--- Data in this exercise Enclosed Below ---

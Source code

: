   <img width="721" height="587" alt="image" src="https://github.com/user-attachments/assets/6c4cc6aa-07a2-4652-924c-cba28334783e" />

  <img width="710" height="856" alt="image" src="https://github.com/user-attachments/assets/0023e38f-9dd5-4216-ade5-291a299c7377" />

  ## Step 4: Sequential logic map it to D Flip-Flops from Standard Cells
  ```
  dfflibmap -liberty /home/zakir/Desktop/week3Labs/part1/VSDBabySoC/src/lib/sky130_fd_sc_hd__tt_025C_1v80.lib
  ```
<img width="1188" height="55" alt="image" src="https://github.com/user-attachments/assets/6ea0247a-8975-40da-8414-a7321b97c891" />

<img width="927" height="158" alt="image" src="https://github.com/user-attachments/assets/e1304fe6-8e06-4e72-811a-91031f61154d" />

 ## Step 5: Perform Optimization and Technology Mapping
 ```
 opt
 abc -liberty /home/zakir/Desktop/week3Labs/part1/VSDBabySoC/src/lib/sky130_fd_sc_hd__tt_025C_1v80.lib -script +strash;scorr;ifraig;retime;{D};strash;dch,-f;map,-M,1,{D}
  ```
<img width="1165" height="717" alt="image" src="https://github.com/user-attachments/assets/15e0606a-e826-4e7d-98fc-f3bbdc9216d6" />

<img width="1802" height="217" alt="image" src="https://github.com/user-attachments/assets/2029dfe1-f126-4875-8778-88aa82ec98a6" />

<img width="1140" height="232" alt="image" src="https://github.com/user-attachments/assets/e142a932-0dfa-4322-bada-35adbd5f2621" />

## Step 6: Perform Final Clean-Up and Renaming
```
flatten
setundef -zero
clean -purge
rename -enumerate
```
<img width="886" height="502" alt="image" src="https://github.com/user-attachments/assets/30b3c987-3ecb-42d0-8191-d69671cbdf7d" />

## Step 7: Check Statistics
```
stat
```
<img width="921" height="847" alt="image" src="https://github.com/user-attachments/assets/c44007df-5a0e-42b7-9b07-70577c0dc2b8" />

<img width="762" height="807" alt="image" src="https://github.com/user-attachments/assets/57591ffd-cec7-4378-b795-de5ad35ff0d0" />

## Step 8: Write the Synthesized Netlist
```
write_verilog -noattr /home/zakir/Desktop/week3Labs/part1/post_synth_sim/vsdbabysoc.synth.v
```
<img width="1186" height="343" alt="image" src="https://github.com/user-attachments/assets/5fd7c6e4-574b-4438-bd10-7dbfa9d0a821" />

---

--- End of Enclosed Data in this exercise ---

▶ Work to complete:
Scan the entries above for the word "Step". Report the lines that hold it.

▶ Output for this exercise:
  ## Step 4: Sequential logic map it to D Flip-Flops from Standard Cells
 ## Step 5: Perform Optimization and Technology Mapping
## Step 6: Perform Final Clean-Up and Renaming
## Step 7: Check Statistics
## Step 8: Write the Synthesized Netlist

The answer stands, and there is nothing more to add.